Ballads are a staple of country music, which prides itself on capturing deep personal emotion and storytelling. Such songs, and especially those sung by women, helped define the genre: Patsy Cline’s “Crazy,” Deana Carter’s “Strawberry Wine,” Lee Ann Womack’s “I Hope You Dance” and countless others. But radio programmers frequently seek out up-tempo songs that they think will keep their audience upbeat and entertained.

So while ballads can be a tough sell for any act, it’s particularly difficult for women, who only make up about 10 percent of country radio airplay; in mainstream country music, radio is still the primary driving force to build a career. Studies show when female artists do get on the air, their songs typically face a longer climb up the charts. Plus, some programmers abide by the dubious unwritten rule that they can’t play two women back to back.

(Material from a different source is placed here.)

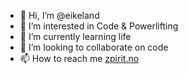 - 👋 Hi, I’m @eikeland
- 👀 I’m interested in Code & Powerlifting
- 🌱 I’m currently learning life
- 💞️ I’m looking to collaborate on code
- 📫 How to reach me [zpirit.no](https://zpirit.no)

Katie Dean, senior vice president for promotion at MCA Nashville, said a radio program director recently begged her, “Please don’t bring me a female with a ballad.” Female singers say they have repeatedly been told the same thing: Releasing a ballad as single is a bad idea. They’re too slow. They’re too sad. Audiences won’t be interested.

“I was told that country radio didn’t want to play 2 ballads by 2 females at the same time. So they played one girl and quit playing mine,” Mickey Guyton tweeted last year about her 2015 single “Better Than You Left Me,” which peaked in the mid-30s on the airplay chart.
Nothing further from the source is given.